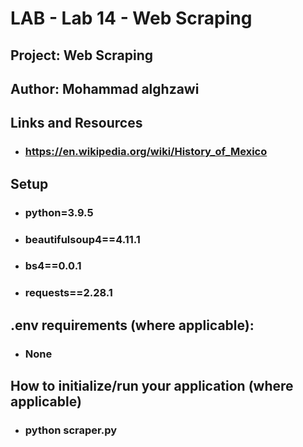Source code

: # LAB - Lab 14 - Web Scraping


## Project: Web Scraping

## Author: Mohammad alghzawi

## Links and Resources
* ### https://en.wikipedia.org/wiki/History_of_Mexico

## Setup
* ### python=3.9.5
* ### beautifulsoup4==4.11.1
* ### bs4==0.0.1
* ### requests==2.28.1
 

## __.env__ requirements (where applicable):
* ### None

## How to initialize/run your application (where applicable)
* ### python scraper.py
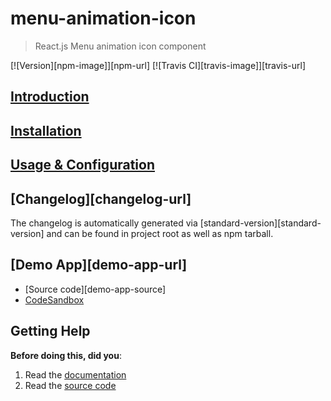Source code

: # menu-animation-icon
> React.js Menu animation icon component

[![Version][npm-image]][npm-url] [![Travis CI][travis-image]][travis-url] 


## [Introduction](https://aleksel.github.io/menu-animation-icon/#introduction)


## [Installation](https://aleksel.github.io/menu-animation-icon/#installation)


## [Usage & Configuration](https://aleksel.github.io/menu-animation-icon/#usage--configuration)


## [Changelog][changelog-url]

The changelog is automatically generated via [standard-version][standard-version] and can be found in project root as well as npm tarball.


## [Demo App][demo-app-url]

* [Source code][demo-app-source]
* [CodeSandbox](https://codesandbox.io/s/2xyw6n4o9y)

## Getting Help

**Before doing this, did you**:

1. Read the [documentation](https://aleksel.github.io/menu-animation-icon/)
2. Read the [source code](https://github.com/aleksel/menu-animation-icon)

◆ Brief
Leave out the pictures and print every line of the data exactly.

◆ Solution for this problem
Source code

: # LAB - Lab 14 - Web Scraping


## Project: Web Scraping

## Author: Mohammad alghzawi

## Links and Resources
* ### https://en.wikipedia.org/wiki/History_of_Mexico

## Setup
* ### python=3.9.5
* ### beautifulsoup4==4.11.1
* ### bs4==0.0.1
* ### requests==2.28.1
 

## __.env__ requirements (where applicable):
* ### None

## How to initialize/run your application (where applicable)
* ### python scraper.py
Source code

: # menu-animation-icon
> React.js Menu animation icon component

[![Version][npm-image]][npm-url] [![Travis CI][travis-image]][travis-url] 


## [Introduction](https://aleksel.github.io/menu-animation-icon/#introduction)


## [Installation](https://aleksel.github.io/menu-animation-icon/#installation)


## [Usage & Configuration](https://aleksel.github.io/menu-animation-icon/#usage--configuration)


## [Changelog][changelog-url]

The changelog is automatically generated via [standard-version][standard-version] and can be found in project root as well as npm tarball.


## [Demo App][demo-app-url]

* [Source code][demo-app-source]
* [CodeSandbox](https://codesandbox.io/s/2xyw6n4o9y)

## Getting Help

**Before doing this, did you**:

1. Read the [documentation](https://aleksel.github.io/menu-animation-icon/)
2. Read the [source code](https://github.com/aleksel/menu-animation-icon)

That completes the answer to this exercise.